[Saved data entries]
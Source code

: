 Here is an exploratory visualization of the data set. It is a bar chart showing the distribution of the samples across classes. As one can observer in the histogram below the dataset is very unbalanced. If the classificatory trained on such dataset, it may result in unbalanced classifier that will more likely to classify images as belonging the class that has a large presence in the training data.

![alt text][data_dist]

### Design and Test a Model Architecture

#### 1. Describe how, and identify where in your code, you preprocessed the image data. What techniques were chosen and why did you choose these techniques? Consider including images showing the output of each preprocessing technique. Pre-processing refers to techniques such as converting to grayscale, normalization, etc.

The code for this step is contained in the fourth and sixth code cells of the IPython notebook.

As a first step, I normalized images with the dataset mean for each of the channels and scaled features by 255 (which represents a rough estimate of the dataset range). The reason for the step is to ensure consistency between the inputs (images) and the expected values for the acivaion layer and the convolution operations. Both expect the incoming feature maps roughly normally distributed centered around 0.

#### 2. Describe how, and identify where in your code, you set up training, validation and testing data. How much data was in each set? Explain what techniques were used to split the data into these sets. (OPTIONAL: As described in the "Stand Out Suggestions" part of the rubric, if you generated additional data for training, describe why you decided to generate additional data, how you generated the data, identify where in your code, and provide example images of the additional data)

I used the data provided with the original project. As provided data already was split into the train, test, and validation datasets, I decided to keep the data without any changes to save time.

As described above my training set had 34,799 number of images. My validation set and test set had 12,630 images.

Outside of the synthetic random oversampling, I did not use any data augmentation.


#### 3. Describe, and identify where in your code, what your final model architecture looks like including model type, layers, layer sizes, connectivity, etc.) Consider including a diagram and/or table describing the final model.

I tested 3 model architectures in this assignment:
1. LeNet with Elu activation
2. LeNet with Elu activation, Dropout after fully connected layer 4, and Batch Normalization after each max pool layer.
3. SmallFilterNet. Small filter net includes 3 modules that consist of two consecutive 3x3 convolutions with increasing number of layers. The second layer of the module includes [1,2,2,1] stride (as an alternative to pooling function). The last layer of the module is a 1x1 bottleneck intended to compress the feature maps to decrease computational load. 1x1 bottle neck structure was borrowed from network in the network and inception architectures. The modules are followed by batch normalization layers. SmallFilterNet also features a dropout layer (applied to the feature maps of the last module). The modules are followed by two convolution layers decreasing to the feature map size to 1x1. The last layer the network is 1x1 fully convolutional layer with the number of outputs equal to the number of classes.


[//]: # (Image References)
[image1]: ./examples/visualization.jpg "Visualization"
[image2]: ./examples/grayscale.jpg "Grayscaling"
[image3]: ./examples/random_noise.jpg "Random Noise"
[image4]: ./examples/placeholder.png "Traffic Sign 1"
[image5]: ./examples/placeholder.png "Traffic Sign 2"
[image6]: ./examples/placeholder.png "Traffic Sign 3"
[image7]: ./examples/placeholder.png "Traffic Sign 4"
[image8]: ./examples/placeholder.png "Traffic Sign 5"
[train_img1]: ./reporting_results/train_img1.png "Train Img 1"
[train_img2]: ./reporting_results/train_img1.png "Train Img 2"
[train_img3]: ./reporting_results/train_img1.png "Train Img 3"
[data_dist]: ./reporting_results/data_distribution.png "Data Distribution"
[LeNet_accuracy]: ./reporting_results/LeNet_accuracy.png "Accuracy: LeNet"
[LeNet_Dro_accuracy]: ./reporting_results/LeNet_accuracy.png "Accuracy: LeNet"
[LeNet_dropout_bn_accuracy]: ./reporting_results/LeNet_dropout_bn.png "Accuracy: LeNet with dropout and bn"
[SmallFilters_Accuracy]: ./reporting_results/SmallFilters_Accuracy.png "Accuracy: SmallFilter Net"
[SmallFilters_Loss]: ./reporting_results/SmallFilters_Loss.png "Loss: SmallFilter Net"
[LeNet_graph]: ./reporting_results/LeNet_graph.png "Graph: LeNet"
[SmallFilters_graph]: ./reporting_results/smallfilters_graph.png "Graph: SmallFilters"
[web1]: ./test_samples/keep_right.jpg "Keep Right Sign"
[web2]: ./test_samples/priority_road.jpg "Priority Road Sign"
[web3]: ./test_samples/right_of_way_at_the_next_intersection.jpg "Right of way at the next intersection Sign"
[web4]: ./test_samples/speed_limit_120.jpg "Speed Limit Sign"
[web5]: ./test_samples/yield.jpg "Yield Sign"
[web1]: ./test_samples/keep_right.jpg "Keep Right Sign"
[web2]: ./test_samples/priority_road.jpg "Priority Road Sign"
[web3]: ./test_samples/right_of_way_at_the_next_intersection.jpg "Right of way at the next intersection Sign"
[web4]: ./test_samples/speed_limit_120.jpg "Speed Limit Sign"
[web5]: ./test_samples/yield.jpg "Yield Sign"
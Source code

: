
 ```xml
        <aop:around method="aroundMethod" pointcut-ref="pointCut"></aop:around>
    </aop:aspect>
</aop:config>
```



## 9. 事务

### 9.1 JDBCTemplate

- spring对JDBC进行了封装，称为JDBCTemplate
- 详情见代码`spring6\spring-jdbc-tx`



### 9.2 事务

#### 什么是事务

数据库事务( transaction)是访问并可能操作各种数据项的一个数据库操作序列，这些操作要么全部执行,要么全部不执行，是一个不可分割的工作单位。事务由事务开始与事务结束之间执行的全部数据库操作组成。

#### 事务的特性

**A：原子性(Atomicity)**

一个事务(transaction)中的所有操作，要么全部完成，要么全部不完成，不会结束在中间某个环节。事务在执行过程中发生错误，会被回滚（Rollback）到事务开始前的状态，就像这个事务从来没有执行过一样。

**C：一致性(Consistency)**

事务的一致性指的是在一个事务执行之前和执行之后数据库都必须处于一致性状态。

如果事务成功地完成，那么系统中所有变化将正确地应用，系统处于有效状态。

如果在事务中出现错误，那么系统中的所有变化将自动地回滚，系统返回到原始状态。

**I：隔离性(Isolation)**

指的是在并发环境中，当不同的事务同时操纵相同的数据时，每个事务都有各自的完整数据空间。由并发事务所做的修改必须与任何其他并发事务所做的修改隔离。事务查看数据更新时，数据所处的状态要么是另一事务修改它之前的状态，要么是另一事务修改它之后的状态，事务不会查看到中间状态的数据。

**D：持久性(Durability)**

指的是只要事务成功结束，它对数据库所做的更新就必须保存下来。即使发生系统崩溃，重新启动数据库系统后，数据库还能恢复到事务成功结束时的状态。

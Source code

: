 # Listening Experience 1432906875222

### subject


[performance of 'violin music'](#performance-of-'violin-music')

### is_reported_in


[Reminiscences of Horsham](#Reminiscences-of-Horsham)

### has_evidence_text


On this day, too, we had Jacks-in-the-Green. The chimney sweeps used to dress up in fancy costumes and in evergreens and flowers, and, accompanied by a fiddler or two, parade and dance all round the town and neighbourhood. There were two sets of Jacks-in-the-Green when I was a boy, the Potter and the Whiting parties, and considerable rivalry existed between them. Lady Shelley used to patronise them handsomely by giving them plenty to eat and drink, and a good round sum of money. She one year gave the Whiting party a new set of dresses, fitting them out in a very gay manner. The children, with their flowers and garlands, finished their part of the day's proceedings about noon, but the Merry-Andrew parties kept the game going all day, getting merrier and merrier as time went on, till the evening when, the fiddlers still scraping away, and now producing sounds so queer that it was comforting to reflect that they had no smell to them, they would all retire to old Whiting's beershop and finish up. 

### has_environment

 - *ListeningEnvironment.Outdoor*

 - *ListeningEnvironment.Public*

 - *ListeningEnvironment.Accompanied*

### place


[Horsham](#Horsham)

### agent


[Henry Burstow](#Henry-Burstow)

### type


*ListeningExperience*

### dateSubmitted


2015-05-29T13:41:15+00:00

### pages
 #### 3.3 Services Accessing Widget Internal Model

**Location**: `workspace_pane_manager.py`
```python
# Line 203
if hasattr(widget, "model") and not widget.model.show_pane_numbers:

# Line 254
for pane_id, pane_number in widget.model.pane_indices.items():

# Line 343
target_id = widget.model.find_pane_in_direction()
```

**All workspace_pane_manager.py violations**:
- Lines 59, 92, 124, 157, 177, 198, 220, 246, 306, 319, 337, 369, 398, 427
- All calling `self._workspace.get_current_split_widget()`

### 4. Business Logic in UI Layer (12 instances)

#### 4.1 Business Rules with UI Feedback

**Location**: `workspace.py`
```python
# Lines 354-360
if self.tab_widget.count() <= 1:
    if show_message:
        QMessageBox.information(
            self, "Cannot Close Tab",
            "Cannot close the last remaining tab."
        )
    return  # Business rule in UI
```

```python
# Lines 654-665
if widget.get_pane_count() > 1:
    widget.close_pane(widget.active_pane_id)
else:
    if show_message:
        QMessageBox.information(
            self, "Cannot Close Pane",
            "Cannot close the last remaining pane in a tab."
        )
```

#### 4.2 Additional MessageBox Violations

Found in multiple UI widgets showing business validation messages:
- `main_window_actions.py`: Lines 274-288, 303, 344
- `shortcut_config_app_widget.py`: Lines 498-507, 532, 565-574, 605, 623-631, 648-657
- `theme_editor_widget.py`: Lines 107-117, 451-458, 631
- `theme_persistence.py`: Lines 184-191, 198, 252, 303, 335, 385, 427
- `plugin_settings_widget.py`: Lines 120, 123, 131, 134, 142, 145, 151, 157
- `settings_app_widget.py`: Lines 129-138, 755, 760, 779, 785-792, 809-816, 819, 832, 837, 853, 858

§ Exercise: Copy out the lines of the data where the string "LeNet" occurs.

§ Response to this task:
1. LeNet with Elu activation
2. LeNet with Elu activation, Dropout after fully connected layer 4, and Batch Normalization after each max pool layer.
[LeNet_accuracy]: ./reporting_results/LeNet_accuracy.png "Accuracy: LeNet"
[LeNet_Dro_accuracy]: ./reporting_results/LeNet_accuracy.png "Accuracy: LeNet"
[LeNet_dropout_bn_accuracy]: ./reporting_results/LeNet_dropout_bn.png "Accuracy: LeNet with dropout and bn"
[LeNet_graph]: ./reporting_results/LeNet_graph.png "Graph: LeNet"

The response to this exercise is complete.